Investors closely watch what Berkshire is buying and selling because of Mr. Buffett’s reputation as one of the most successful investors of all time. While Mr. Buffett doesn’t personally pick all of the company’s stock investments—Berkshire’s decision to begin buying shares of Apple in 2016, for instance, was made by deputies Todd Combs and Ted Weschler—investors nevertheless like to draw as many insights as they can from Berkshire’s filings.
Berkshire’s five biggest stockholdings as of the end of June were Apple, Bank of America Corp. , Coca-Cola Co. , Chevron and American Express Co. The five stocks made up about 69% of Berkshire’s portfolio, according to company filings.
Berkshire had already disclosed that it bought roughly $6.2 billion of stocks in the second quarter. That was down from a whopping $51 billion in the first quarter but nevertheless extended a recent buying streak for the company.

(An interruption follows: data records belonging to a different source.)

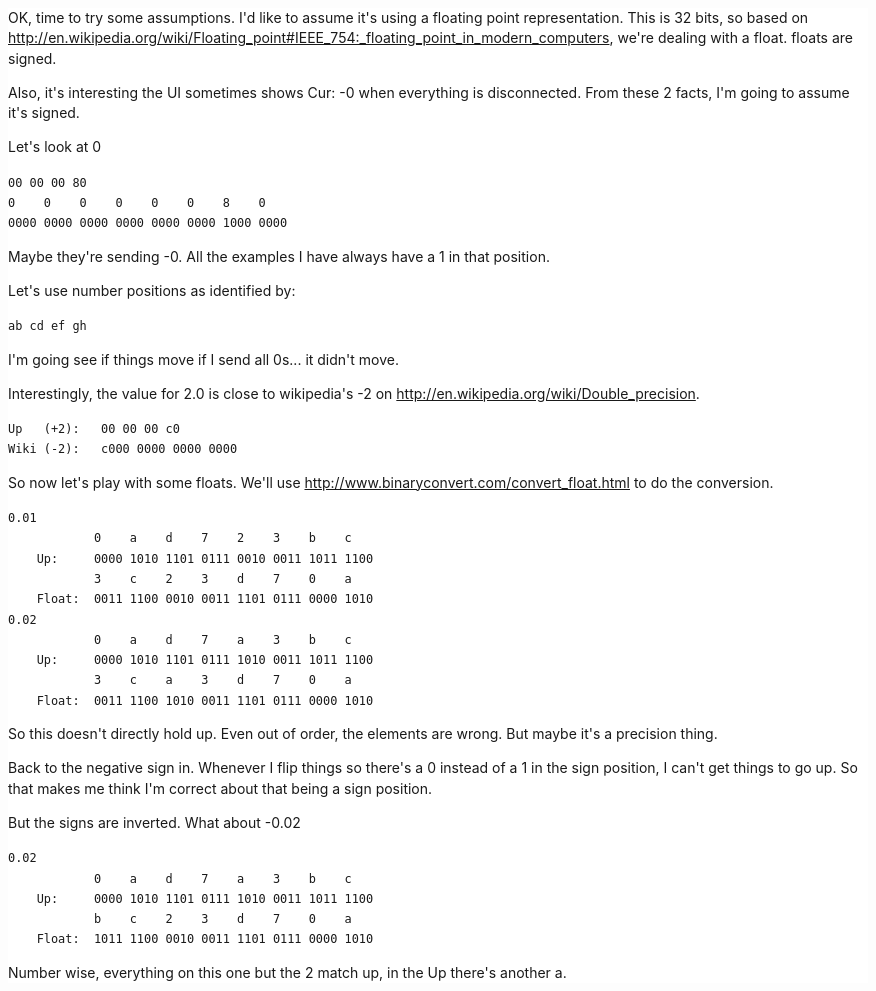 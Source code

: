 OK, time to try some assumptions. I'd like to assume it's using a floating point representation.
This is 32 bits, so based on http://en.wikipedia.org/wiki/Floating_point#IEEE_754:_floating_point_in_modern_computers,
we're dealing with a float. floats are signed.

Also, it's interesting the UI sometimes shows Cur: -0 when everything is disconnected. From these
2 facts, I'm going to assume it's signed.

Let's look at 0

    00 00 00 80
    0    0    0    0    0    0    8    0
    0000 0000 0000 0000 0000 0000 1000 0000

Maybe they're sending -0. All the examples I have always have a 1 in that position.

Let's use number positions as identified by:

    ab cd ef gh

I'm going see if things move if I send all 0s... it didn't move.

Interestingly, the value for 2.0 is close to wikipedia's -2 on http://en.wikipedia.org/wiki/Double_precision.

    Up   (+2):   00 00 00 c0
    Wiki (-2):   c000 0000 0000 0000

So now let's play with some floats. We'll use http://www.binaryconvert.com/convert_float.html to do the conversion.

    0.01
                0    a    d    7    2    3    b    c
        Up:     0000 1010 1101 0111 0010 0011 1011 1100
                3    c    2    3    d    7    0    a
        Float:  0011 1100 0010 0011 1101 0111 0000 1010
    0.02
                0    a    d    7    a    3    b    c
        Up:     0000 1010 1101 0111 1010 0011 1011 1100
                3    c    a    3    d    7    0    a
        Float:  0011 1100 1010 0011 1101 0111 0000 1010

So this doesn't directly hold up. Even out of order, the elements are wrong. But maybe it's a precision thing.

Back to the negative sign in. Whenever I flip things so there's a 0 instead of a 1 in the sign position, I can't
get things to go up. So that makes me think I'm correct about that being a sign position.

But the signs are inverted. What about -0.02

    0.02
                0    a    d    7    a    3    b    c
        Up:     0000 1010 1101 0111 1010 0011 1011 1100
                b    c    2    3    d    7    0    a
        Float:  1011 1100 0010 0011 1101 0111 0000 1010

Number wise, everything on this one but the 2 match up, in the Up there's another a.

It’s a stark change from last year. The Omaha, Neb.-based Berkshire, which includes railroad, energy and insurance businesses, as well as a huge investment portfolio, largely stuck to repurchasing its own shares in 2021. As recently as February, Mr. Buffett had lamented a lack of good buying opportunities as a way of explaining why Berkshire was mostly investing in its own stock.
But in the months since, market volatility has shot up. That has given Berkshire a chance to put its cash to work—especially within the energy sector. Berkshire snapped up shares of Occidental Petroleum as Russia’s invasion of Ukraine sent oil prices surging.
Investors and analysts have said Berkshire’s buying potentially reflects a view from Mr. Buffett that inflation in energy prices will remain elevated for some time. They have also noted that Mr. Buffett has expressed admiration of Occidental’s commitment to paying down debt, issuing dividends and buying back Occidental’s stock.
Energy stocks have been by far the best performers in the market this year. Occidental is up more than 110% for the year, while the S&P 500 is down 9.8%. U.S. crude was up 19% for the year through Friday but down 28% from its March high.